→ Document images with source code
/---
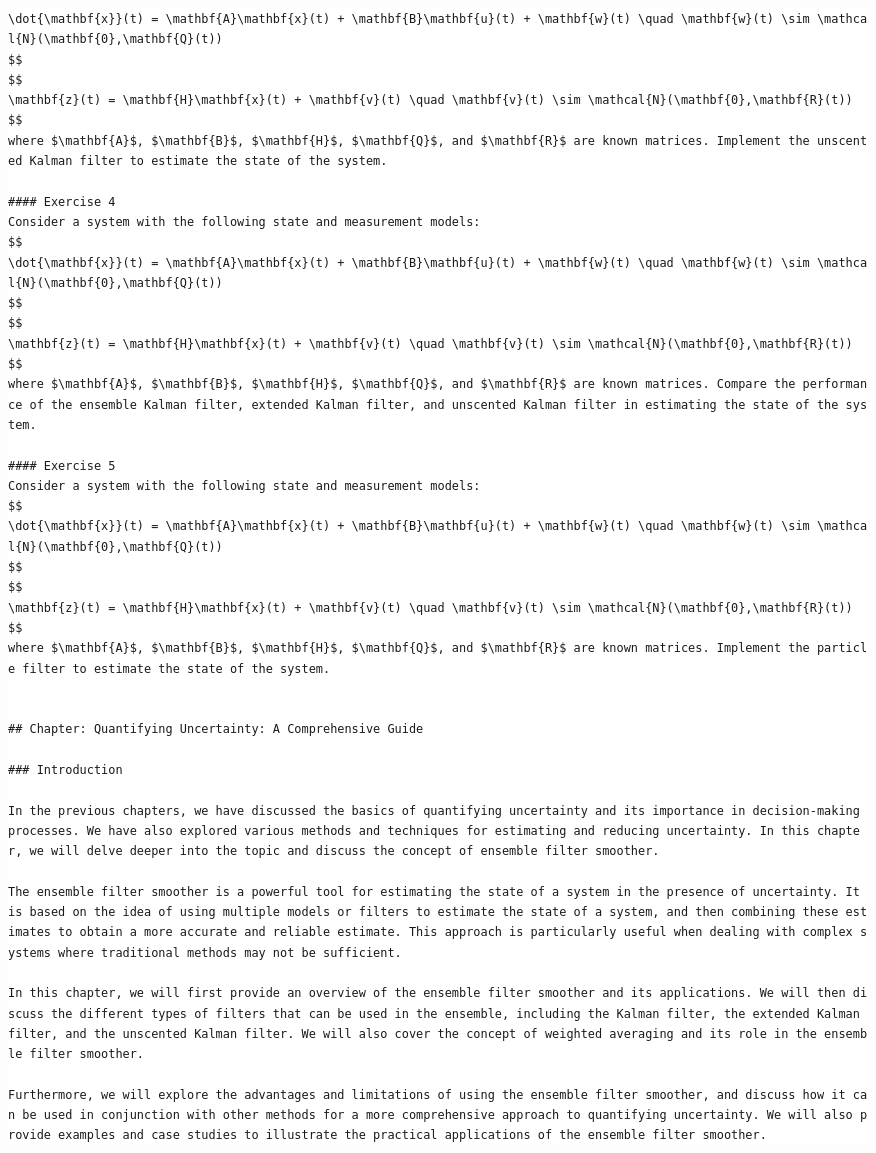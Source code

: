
 ```
\dot{\mathbf{x}}(t) = \mathbf{A}\mathbf{x}(t) + \mathbf{B}\mathbf{u}(t) + \mathbf{w}(t) \quad \mathbf{w}(t) \sim \mathcal{N}(\mathbf{0},\mathbf{Q}(t))
$$
$$
\mathbf{z}(t) = \mathbf{H}\mathbf{x}(t) + \mathbf{v}(t) \quad \mathbf{v}(t) \sim \mathcal{N}(\mathbf{0},\mathbf{R}(t))
$$
where $\mathbf{A}$, $\mathbf{B}$, $\mathbf{H}$, $\mathbf{Q}$, and $\mathbf{R}$ are known matrices. Implement the unscented Kalman filter to estimate the state of the system.

#### Exercise 4
Consider a system with the following state and measurement models:
$$
\dot{\mathbf{x}}(t) = \mathbf{A}\mathbf{x}(t) + \mathbf{B}\mathbf{u}(t) + \mathbf{w}(t) \quad \mathbf{w}(t) \sim \mathcal{N}(\mathbf{0},\mathbf{Q}(t))
$$
$$
\mathbf{z}(t) = \mathbf{H}\mathbf{x}(t) + \mathbf{v}(t) \quad \mathbf{v}(t) \sim \mathcal{N}(\mathbf{0},\mathbf{R}(t))
$$
where $\mathbf{A}$, $\mathbf{B}$, $\mathbf{H}$, $\mathbf{Q}$, and $\mathbf{R}$ are known matrices. Compare the performance of the ensemble Kalman filter, extended Kalman filter, and unscented Kalman filter in estimating the state of the system.

#### Exercise 5
Consider a system with the following state and measurement models:
$$
\dot{\mathbf{x}}(t) = \mathbf{A}\mathbf{x}(t) + \mathbf{B}\mathbf{u}(t) + \mathbf{w}(t) \quad \mathbf{w}(t) \sim \mathcal{N}(\mathbf{0},\mathbf{Q}(t))
$$
$$
\mathbf{z}(t) = \mathbf{H}\mathbf{x}(t) + \mathbf{v}(t) \quad \mathbf{v}(t) \sim \mathcal{N}(\mathbf{0},\mathbf{R}(t))
$$
where $\mathbf{A}$, $\mathbf{B}$, $\mathbf{H}$, $\mathbf{Q}$, and $\mathbf{R}$ are known matrices. Implement the particle filter to estimate the state of the system.


## Chapter: Quantifying Uncertainty: A Comprehensive Guide

### Introduction

In the previous chapters, we have discussed the basics of quantifying uncertainty and its importance in decision-making processes. We have also explored various methods and techniques for estimating and reducing uncertainty. In this chapter, we will delve deeper into the topic and discuss the concept of ensemble filter smoother.

The ensemble filter smoother is a powerful tool for estimating the state of a system in the presence of uncertainty. It is based on the idea of using multiple models or filters to estimate the state of a system, and then combining these estimates to obtain a more accurate and reliable estimate. This approach is particularly useful when dealing with complex systems where traditional methods may not be sufficient.

In this chapter, we will first provide an overview of the ensemble filter smoother and its applications. We will then discuss the different types of filters that can be used in the ensemble, including the Kalman filter, the extended Kalman filter, and the unscented Kalman filter. We will also cover the concept of weighted averaging and its role in the ensemble filter smoother.

Furthermore, we will explore the advantages and limitations of using the ensemble filter smoother, and discuss how it can be used in conjunction with other methods for a more comprehensive approach to quantifying uncertainty. We will also provide examples and case studies to illustrate the practical applications of the ensemble filter smoother.

```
\---
→ Work required
Exact repetition of all entries is required. The pictures should not appear.

→ Answer space
Source code

:
 ```
\dot{\mathbf{x}}(t) = \mathbf{A}\mathbf{x}(t) + \mathbf{B}\mathbf{u}(t) + \mathbf{w}(t) \quad \mathbf{w}(t) \sim \mathcal{N}(\mathbf{0},\mathbf{Q}(t))
$$
$$
\mathbf{z}(t) = \mathbf{H}\mathbf{x}(t) + \mathbf{v}(t) \quad \mathbf{v}(t) \sim \mathcal{N}(\mathbf{0},\mathbf{R}(t))
$$
where $\mathbf{A}$, $\mathbf{B}$, $\mathbf{H}$, $\mathbf{Q}$, and $\mathbf{R}$ are known matrices. Implement the unscented Kalman filter to estimate the state of the system.

#### Exercise 4
Consider a system with the following state and measurement models:
$$
\dot{\mathbf{x}}(t) = \mathbf{A}\mathbf{x}(t) + \mathbf{B}\mathbf{u}(t) + \mathbf{w}(t) \quad \mathbf{w}(t) \sim \mathcal{N}(\mathbf{0},\mathbf{Q}(t))
$$
$$
\mathbf{z}(t) = \mathbf{H}\mathbf{x}(t) + \mathbf{v}(t) \quad \mathbf{v}(t) \sim \mathcal{N}(\mathbf{0},\mathbf{R}(t))
$$
where $\mathbf{A}$, $\mathbf{B}$, $\mathbf{H}$, $\mathbf{Q}$, and $\mathbf{R}$ are known matrices. Compare the performance of the ensemble Kalman filter, extended Kalman filter, and unscented Kalman filter in estimating the state of the system.

#### Exercise 5
Consider a system with the following state and measurement models:
$$
\dot{\mathbf{x}}(t) = \mathbf{A}\mathbf{x}(t) + \mathbf{B}\mathbf{u}(t) + \mathbf{w}(t) \quad \mathbf{w}(t) \sim \mathcal{N}(\mathbf{0},\mathbf{Q}(t))
$$
$$
\mathbf{z}(t) = \mathbf{H}\mathbf{x}(t) + \mathbf{v}(t) \quad \mathbf{v}(t) \sim \mathcal{N}(\mathbf{0},\mathbf{R}(t))
$$
where $\mathbf{A}$, $\mathbf{B}$, $\mathbf{H}$, $\mathbf{Q}$, and $\mathbf{R}$ are known matrices. Implement the particle filter to estimate the state of the system.


## Chapter: Quantifying Uncertainty: A Comprehensive Guide

### Introduction

In the previous chapters, we have discussed the basics of quantifying uncertainty and its importance in decision-making processes. We have also explored various methods and techniques for estimating and reducing uncertainty. In this chapter, we will delve deeper into the topic and discuss the concept of ensemble filter smoother.

The ensemble filter smoother is a powerful tool for estimating the state of a system in the presence of uncertainty. It is based on the idea of using multiple models or filters to estimate the state of a system, and then combining these estimates to obtain a more accurate and reliable estimate. This approach is particularly useful when dealing with complex systems where traditional methods may not be sufficient.

In this chapter, we will first provide an overview of the ensemble filter smoother and its applications. We will then discuss the different types of filters that can be used in the ensemble, including the Kalman filter, the extended Kalman filter, and the unscented Kalman filter. We will also cover the concept of weighted averaging and its role in the ensemble filter smoother.

Furthermore, we will explore the advantages and limitations of using the ensemble filter smoother, and discuss how it can be used in conjunction with other methods for a more comprehensive approach to quantifying uncertainty. We will also provide examples and case studies to illustrate the practical applications of the ensemble filter smoother.

```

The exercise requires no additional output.